2025年7月、アップル(AAPL)のAI戦略に対する投資家の懸念が高まっています。米証券会社ウェドブッシュのアナリストは9日、「アップルはAI分野で大きく出遅れており、Perplexity AIの買収こそが挽回のカギになる」との見方を示しました。
なぜPerplexityなのか
Perplexityは、AIを活用した検索エンジンおよびチャットボットを展開するスタートアップ企業で、既にアップルが同社の買収に関心を示しているとの報道もあります。アルファベット(GOOGL)、アマゾン(AMZN)、メタ・プラットフォームズ(META)といった競合がAI分野で急速に存在感を高める中、アップルはこのトレンドに乗り遅れているとの指摘が続いています。
*過去記事「アップル、生成AI競争で出遅れか──Siri刷新とPerplexity買収の行方」
ウェドブッシュによれば、AIは「過去50年間で最大の技術トレンド」であり、この波に乗り遅れることは重大な戦略的損失になりかねないとのことです。
アップルのAI対応は不透明
現在、アップルには23億5千万台以上のアクティブデバイスという巨大なインストールベースがありますが、それをAIプラットフォームとして活かしきれていない現状に対して、アナリストたちは警鐘を鳴らしています。

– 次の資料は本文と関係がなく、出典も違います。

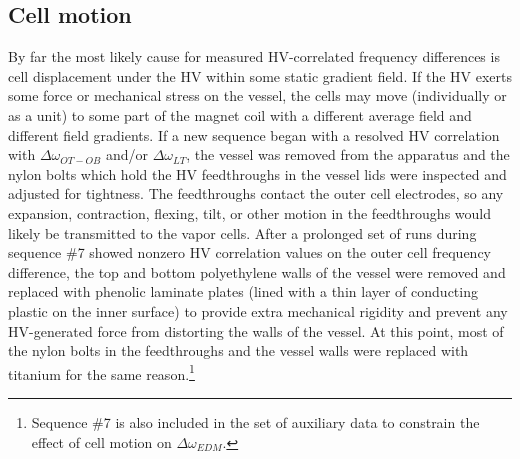 \documentclass [10pt, twoside] {uwthesis}[2012/04/02]
\begin{document}
\subsection{Cell motion}
By far the most likely cause for measured HV-correlated frequency differences is cell displacement under the HV within some static gradient field. If the HV exerts some force or mechanical stress on the vessel, the cells may move (individually or as a unit) to some part of the magnet coil with a different average field and different field gradients. If a new sequence began with a resolved HV correlation with $\Delta\omega_{OT-OB}$ and/or $\Delta\omega_{LT}$, the vessel was removed from the apparatus and the nylon bolts which hold the HV feedthroughs in the vessel lids were inspected and adjusted for tightness. The feedthroughs contact the outer cell electrodes, so any expansion, contraction, flexing, tilt, or other motion in the feedthroughs would likely be transmitted to the vapor cells. After a prolonged set of runs during sequence \#7 showed nonzero HV correlation values on the outer cell frequency difference, the top and bottom polyethylene walls of the vessel were removed and replaced with phenolic laminate plates (lined with a thin layer of conducting plastic on the inner surface) to provide extra mechanical rigidity and prevent any HV-generated force from distorting the walls of the vessel. At this point, most of the nylon bolts in the feedthroughs and the vessel walls were replaced with titanium for the same reason.\footnote{Sequence \#7 is also included in the set of auxiliary data to constrain the effect of cell motion on $\Delta\omega_{EDM}.$}
\end{document}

特にSiriへのAI統合が遅れており、2025年6月の年次開発者会議でも明確なスケジュールが示されなかったことが、株価の下落を招いた一因とされています。実際、アップル株は年初来で17%の下落となっており、市場の不安を反映しています。
Googleとの関係悪化や訴訟リスクも
一方で、Perplexityの買収にはリスクも伴います。バンク・オブ・アメリカのアナリストは、買収がグーグルとの既存の検索エンジンパートナーシップを損なう可能性があると警告しています。さらに、Perplexityはニュース・コープとの間で著作権侵害訴訟を抱えており、法的リスクも無視できません。
それでもウェドブッシュは強気姿勢
それでもウェドブッシュは強気を崩していません。同社は、アップルがメタのように「AI戦争路線」に踏み出すべき時だと主張しています。メタは、AI人材の大量採用や140億ドル規模のScale AIへの投資などで巻き返しを図っており、アップルにも同様の大胆な一手が求められているといいます。

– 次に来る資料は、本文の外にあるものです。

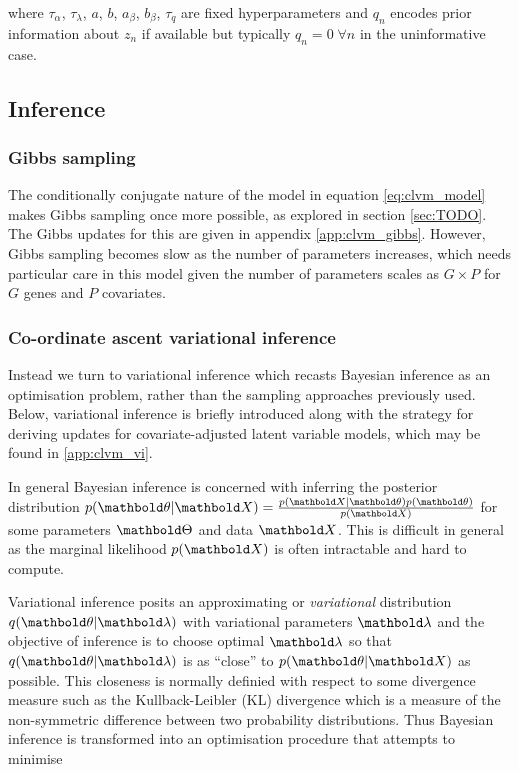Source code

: where $\tau_\alpha$, $\tau_\lambda$, $a$, $b$, $a_\beta$, $b_\beta$, $\tau_q$ are fixed hyperparameters and $q_n$ encodes prior information about $z_n$ if available but typically $q_n = 0 \; \forall n$ in the uninformative case.



\subsection{Inference}

\subsubsection{Gibbs sampling}

The conditionally conjugate nature of the model in equation \ref{eq:clvm_model} makes Gibbs sampling once more possible, as explored in section \ref{sec:TODO}. The Gibbs updates for this are given in appendix \ref{app:clvm_gibbs}. However, Gibbs sampling becomes slow as the number of parameters increases, which needs particular care in this model given the number of parameters scales as $G \times P$ for $G$ genes and $P$ covariates.

\subsubsection{Co-ordinate ascent variational inference}

Instead we turn to variational inference which recasts Bayesian inference as an optimisation problem, rather than the sampling approaches previously used. Below, variational inference is briefly introduced along with the strategy for deriving updates for covariate-adjusted latent variable models, which may be found in \ref{app:clvm_vi}.

In general Bayesian inference is concerned with inferring the posterior distribution $p(\mbtheta | \mbX) = \frac{p(\mbX | \mbtheta) p(\mbtheta)}{p(\mbX)}$ for some parameters $\mbTheta$ and data $\mbX$. This is difficult in general as the marginal likelihood $p(\mbX)$ is often intractable and hard to compute.

Variational inference posits an approximating or \emph{variational} distribution $q(\mbtheta | \mblambda)$ with variational parameters $\mblambda$ and the objective of inference is to choose optimal $\mblambda$ so that $q(\mbtheta | \mblambda)$ is as ``close'' to $p(\mbtheta | \mbX)$ as possible. This closeness is normally definied with respect to some divergence measure such as the Kullback-Leibler (KL) divergence which is a measure of the non-symmetric difference between two probability distributions. Thus Bayesian inference is transformed into an optimisation procedure that attempts to minimise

ウェドブッシュは、アップルに対して「アウトパフォーム」の格付けを維持しており、目標株価を270ドルに設定しています。また、最近立ち上げられた「ダン・アイブス・ウェドブッシュAIレボリューションETF(IVES)」にもアップルが組み入れられています。
*関連記事「AIブームの本命ETF?ダン・アイブス監修の「IVES」に注目の理由」
おわりに
AIの第4次産業革命が急速に進む中、アップルが静観している時間は残されていないかもしれません。Perplexityの買収は、アップルがAI市場において主導権を握るための一手となるのでしょうか。今後の動向に注目です。